Since 1 April, 2007 the NHS Scheme has been amended to include reference to ’keeping in touch days’ which were introduced under legislation which contained improvements to statutory rights (see Doctors not covered by the NHS scheme and Keeping in touch).
What are KIT days?
KIT days allow employees to work up to 10 keeping in touch days during their maternity or adoption leave without bringing the leave period to an end.
For doctors, they can be a positive way to keep up-to-date with developments in their specialty, department or with their employer while they are away.
The NHS Scheme states that to facilitate the process of keeping in touch ‘it is important that the employer and employee have early discussion to plan and make arrangements for keeping in touch (KIT) days before the employee’s maternity leave takes place’. For doctors not covered by the NHS Scheme, they will be covered by whatever contractual maternity leave scheme exists within their employment.
Keeping in touch days are voluntary. Both employee and employer need to agree to them. You cannot be forced to work a KIT day and you must not be treated unfairly for refusing. If you have arranged to work a KIT/SPLIT day but you are unable to do so because of sickness or childcare difficulties your employer should not penalise you.
What type of work can be done on KIT days?
KIT days can cover any work activities. They can be used to attend a conference or team meeting, or to participate in training or development activities. The type of work you will do on a KIT day should be mutually agreed with your employer before you go into work.
When can KIT days be worked?
An employee cannot work during the two weeks of compulsory maternity leave immediately after childbirth. KIT days can be worked any time after this, up to the end of the maternity/adoption leave period. Any KIT days worked do not extend the maternity/adoption leave period.
KIT days can be consecutive or non-consecutive.
Any work done, even if it is just a few hours, will count as one whole KIT day.
How much will I get paid for KIT days?
There is nothing in legislation which sets out how KIT days should be paid. It is to be agreed between the employer and employee.
The NHS Scheme provides for employees to be paid at their basic daily rate for the hours worked less appropriate maternity leave payment for KIT days worked.
It is advisable to agree with your employer in advance in writing how much you will be paid for working a KIT day to avoid any confusion.
What if I’m breastfeeding when I’m asked to work a KIT day?
If an employee is breastfeeding, the employer must carry out a risk assessment and ensure facilities are provided in line with the standard health and safety provisions that govern pregnant women and breastfeeding mothers at work. More information about breastfeeding
What about help with childcare so I can work a KIT day?

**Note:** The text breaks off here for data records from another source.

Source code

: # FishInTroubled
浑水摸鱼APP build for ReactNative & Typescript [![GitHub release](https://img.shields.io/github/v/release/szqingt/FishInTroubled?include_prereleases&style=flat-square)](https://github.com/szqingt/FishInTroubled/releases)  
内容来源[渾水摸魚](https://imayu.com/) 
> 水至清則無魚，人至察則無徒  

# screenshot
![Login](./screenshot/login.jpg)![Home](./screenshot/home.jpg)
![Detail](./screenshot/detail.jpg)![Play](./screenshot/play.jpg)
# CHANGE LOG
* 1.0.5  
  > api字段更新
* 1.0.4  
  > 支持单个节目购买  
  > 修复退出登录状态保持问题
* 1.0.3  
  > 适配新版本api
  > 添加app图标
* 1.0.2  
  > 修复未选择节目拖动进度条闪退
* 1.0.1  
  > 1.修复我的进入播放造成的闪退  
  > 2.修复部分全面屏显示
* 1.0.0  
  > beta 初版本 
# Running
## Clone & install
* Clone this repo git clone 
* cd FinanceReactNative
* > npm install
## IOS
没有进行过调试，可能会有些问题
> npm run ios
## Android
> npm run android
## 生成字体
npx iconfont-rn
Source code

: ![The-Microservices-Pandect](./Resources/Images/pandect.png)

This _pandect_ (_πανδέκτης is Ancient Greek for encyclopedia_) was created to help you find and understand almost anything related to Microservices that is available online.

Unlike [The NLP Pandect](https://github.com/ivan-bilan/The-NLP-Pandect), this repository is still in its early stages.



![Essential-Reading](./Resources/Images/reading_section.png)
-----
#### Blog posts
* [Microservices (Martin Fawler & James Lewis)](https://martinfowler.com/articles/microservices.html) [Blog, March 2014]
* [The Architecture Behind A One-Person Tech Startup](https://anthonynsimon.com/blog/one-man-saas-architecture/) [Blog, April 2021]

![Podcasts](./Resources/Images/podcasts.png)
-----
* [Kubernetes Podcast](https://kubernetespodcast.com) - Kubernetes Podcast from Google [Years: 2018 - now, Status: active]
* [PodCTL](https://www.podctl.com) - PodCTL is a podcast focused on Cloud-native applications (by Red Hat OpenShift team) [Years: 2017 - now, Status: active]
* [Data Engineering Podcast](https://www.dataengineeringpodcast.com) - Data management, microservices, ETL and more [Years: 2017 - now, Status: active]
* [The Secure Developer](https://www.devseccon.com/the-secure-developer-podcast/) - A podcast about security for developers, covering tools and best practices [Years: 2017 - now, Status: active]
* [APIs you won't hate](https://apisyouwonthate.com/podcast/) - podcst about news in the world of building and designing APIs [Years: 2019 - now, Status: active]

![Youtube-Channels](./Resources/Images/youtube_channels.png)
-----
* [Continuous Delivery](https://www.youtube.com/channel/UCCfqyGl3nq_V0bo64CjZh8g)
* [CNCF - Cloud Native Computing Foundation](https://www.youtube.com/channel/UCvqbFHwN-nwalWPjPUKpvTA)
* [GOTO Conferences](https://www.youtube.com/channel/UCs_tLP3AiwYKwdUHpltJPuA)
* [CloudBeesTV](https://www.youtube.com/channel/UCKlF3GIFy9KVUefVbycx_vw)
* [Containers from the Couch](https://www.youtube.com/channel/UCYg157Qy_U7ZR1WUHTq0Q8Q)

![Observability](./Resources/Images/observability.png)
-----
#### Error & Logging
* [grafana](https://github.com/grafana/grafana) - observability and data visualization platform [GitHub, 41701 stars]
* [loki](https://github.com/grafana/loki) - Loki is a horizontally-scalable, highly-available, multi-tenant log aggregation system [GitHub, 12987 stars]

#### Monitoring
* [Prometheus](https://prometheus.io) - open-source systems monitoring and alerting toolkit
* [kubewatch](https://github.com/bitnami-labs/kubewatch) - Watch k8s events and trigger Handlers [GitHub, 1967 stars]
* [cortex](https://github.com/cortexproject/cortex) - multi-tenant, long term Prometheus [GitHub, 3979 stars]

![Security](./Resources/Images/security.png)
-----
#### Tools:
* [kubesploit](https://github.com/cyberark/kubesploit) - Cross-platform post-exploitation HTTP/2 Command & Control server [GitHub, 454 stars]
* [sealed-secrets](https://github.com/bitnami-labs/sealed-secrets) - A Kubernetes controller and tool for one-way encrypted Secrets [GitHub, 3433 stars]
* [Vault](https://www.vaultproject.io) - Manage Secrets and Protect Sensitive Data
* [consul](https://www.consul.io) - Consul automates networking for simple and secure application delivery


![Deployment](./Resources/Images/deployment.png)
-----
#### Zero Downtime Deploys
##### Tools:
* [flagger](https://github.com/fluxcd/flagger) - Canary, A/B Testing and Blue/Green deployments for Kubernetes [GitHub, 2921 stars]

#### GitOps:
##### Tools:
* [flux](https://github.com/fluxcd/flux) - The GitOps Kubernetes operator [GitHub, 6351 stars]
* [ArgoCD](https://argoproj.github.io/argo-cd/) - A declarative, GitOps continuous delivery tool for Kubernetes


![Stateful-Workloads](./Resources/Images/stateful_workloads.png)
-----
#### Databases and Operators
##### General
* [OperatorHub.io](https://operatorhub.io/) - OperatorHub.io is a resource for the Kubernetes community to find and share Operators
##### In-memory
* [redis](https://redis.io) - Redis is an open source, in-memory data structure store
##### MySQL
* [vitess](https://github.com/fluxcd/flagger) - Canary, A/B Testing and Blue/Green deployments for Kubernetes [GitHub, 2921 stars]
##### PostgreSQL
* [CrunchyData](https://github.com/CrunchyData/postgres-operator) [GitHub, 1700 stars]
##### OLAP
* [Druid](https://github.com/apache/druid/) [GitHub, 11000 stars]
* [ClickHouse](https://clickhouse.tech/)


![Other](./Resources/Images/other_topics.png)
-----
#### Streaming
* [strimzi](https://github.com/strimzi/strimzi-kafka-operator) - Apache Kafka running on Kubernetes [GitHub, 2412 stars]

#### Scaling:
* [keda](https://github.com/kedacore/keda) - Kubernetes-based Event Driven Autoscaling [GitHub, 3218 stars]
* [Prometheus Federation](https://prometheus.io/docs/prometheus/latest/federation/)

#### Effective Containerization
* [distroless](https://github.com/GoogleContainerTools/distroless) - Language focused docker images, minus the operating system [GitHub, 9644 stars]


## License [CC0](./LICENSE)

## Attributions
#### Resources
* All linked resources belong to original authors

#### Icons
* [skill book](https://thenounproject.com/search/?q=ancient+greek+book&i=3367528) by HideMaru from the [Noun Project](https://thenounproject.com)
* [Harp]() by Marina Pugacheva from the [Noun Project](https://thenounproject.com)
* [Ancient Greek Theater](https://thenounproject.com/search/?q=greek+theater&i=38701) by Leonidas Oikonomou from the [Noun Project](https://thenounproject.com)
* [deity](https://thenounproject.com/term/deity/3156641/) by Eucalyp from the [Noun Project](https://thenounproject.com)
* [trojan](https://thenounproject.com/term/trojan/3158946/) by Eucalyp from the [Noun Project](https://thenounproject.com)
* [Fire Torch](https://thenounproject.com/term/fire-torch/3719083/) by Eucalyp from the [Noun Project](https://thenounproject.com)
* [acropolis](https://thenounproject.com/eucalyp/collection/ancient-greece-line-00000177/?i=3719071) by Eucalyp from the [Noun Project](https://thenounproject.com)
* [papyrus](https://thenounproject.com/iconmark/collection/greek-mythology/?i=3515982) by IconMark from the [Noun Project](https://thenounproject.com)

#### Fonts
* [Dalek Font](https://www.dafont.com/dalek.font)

Under the NHS scheme, employers are encouraged to consider the scope for reimbursement of reasonable childcare costs or the provision of childcare facilities to enable employees to take up the opportunity to work KIT days, however this is not mandatory
Shared parental leave in touch (SPLIT) days
Couples who have taken SPL (shared parental leave) are also entitled to work, without bringing their leave to an end. Each parent taking SPL can work up to 20 ‘shared parental leave in touch’ (or SPLIT) days while on SPL without their statutory leave or pay being affected. These days are in addition to the 10 KIT days available during the maternity or adoption leave period. For example, if a mother or adopter, formally ends her maternity leave and goes onto shared parental leave, she is entitled to up to 20 further days –her partner is also entitled to 20 SPLIT days.
There is no provision for payment for SPLIT days. But the principles outlined above for payment of KIT days under NHS terms and conditions are likely to be influential.
Many employers have additional policies setting out the arrangements for employees taking KIT or SPLIT days. Your employer’s HR department will have the details of this.
For more information on SPLIT days see ‘What is shared parental leave?’
Where an employee does not satisfy the qualifying conditions for the NHS Scheme she may be entitled to statutory maternity pay or the maternity allowance (see Statutory Maternity Pay and Maternity Allowance ). All employees have a right to take 52 weeks of maternity leave whether they return to NHS employment or not.